Please filter the data below down to the lines holding the string "funzioni".

───

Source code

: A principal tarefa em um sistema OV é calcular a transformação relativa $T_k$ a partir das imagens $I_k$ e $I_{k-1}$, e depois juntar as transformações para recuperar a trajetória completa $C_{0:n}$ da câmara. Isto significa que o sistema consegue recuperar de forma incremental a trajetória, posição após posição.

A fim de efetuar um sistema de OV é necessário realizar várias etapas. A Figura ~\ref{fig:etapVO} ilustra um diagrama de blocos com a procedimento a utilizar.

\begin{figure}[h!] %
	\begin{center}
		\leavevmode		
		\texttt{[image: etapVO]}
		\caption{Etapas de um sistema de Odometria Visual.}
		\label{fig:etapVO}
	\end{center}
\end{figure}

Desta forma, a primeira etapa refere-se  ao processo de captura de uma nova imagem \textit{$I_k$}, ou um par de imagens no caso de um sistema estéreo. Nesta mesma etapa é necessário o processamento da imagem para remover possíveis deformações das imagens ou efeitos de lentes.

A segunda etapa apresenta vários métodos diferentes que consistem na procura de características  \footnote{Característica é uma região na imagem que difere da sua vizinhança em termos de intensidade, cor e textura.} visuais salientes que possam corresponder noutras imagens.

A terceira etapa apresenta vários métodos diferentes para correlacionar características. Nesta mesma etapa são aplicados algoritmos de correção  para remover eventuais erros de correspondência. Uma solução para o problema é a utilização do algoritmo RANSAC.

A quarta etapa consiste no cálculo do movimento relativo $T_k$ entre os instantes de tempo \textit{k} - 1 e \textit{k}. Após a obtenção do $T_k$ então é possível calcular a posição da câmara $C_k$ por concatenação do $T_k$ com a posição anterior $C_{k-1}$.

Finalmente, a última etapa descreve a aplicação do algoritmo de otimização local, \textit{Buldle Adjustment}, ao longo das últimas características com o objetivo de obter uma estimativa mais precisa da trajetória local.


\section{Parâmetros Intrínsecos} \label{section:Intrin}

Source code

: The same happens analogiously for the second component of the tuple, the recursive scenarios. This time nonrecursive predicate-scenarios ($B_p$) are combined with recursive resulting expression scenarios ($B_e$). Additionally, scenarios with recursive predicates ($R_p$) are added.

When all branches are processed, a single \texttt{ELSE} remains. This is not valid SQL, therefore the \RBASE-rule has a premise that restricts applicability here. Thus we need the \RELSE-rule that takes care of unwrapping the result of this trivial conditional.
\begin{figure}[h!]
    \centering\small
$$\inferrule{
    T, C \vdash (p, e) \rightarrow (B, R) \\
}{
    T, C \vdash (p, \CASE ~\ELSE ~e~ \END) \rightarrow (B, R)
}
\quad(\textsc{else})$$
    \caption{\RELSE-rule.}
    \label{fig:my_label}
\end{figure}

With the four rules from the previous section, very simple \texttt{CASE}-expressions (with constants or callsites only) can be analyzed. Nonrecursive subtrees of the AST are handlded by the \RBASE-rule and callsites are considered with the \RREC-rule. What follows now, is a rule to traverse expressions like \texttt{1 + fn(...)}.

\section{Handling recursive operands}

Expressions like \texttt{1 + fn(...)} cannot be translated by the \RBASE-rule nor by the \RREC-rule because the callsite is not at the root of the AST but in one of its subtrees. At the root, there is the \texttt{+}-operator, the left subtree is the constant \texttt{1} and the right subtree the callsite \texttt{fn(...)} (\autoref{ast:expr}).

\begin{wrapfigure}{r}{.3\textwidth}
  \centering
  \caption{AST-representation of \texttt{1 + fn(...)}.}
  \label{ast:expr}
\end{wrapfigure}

───

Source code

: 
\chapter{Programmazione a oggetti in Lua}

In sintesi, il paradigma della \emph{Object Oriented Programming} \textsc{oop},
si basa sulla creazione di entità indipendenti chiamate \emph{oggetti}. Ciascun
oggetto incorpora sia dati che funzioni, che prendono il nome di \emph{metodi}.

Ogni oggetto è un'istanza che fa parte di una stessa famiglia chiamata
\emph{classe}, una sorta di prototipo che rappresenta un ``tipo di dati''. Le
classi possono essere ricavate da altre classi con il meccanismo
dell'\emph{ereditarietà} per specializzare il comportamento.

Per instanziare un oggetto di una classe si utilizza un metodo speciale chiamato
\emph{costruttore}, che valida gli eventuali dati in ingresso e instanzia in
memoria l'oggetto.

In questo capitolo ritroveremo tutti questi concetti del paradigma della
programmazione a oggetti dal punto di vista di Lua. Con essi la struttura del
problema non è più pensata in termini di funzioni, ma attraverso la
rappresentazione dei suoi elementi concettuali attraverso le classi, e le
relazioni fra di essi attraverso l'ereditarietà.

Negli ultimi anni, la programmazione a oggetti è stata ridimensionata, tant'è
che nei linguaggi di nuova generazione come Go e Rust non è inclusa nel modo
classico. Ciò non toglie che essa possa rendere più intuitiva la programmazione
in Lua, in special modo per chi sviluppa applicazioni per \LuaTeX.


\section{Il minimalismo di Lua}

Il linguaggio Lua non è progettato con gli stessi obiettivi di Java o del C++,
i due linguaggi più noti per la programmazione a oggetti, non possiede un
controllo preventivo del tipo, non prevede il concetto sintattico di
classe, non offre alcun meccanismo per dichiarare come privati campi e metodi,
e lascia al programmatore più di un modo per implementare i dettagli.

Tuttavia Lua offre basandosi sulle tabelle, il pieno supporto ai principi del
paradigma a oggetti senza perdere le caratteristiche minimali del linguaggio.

───

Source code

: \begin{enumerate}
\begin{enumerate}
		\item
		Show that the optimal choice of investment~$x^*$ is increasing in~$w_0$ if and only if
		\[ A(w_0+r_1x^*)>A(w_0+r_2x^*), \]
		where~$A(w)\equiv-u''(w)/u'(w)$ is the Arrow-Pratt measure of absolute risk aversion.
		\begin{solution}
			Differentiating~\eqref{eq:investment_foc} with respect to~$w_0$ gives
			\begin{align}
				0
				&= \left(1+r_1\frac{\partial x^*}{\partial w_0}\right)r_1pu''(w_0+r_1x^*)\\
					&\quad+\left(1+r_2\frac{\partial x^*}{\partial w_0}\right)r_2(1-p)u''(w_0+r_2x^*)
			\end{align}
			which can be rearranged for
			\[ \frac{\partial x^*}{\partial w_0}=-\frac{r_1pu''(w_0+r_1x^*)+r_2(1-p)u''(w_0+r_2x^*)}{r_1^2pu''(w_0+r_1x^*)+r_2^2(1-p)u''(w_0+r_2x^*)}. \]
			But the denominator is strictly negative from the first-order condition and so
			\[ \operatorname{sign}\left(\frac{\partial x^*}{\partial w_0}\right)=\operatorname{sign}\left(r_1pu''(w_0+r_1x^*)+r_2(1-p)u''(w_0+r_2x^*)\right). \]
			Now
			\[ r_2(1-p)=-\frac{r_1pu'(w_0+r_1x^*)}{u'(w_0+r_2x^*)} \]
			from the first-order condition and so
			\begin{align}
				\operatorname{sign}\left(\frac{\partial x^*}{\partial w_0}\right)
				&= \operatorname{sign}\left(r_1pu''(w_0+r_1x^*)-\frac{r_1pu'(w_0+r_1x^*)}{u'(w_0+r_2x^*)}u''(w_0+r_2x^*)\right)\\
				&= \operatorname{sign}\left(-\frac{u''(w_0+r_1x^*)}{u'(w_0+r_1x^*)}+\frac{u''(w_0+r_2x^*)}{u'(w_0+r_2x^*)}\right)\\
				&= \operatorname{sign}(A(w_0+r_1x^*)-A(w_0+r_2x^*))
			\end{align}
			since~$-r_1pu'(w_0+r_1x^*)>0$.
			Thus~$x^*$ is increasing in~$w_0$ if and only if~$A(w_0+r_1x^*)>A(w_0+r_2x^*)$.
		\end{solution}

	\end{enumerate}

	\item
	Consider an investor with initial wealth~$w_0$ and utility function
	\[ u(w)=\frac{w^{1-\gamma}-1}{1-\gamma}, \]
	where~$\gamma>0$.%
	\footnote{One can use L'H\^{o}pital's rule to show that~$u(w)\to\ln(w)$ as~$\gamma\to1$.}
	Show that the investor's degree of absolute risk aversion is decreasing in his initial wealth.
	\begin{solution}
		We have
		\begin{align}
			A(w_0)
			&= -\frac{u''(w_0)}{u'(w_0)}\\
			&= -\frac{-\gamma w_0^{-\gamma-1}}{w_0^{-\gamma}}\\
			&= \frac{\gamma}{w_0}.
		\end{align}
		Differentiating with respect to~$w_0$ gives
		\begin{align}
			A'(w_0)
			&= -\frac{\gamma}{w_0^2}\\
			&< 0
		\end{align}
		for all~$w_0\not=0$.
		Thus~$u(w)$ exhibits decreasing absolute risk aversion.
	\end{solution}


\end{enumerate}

───

RESPONSE =
oggetto incorpora sia dati che funzioni, che prendono il nome di \emph{metodi}.
problema non è più pensata in termini di funzioni, ma attraverso la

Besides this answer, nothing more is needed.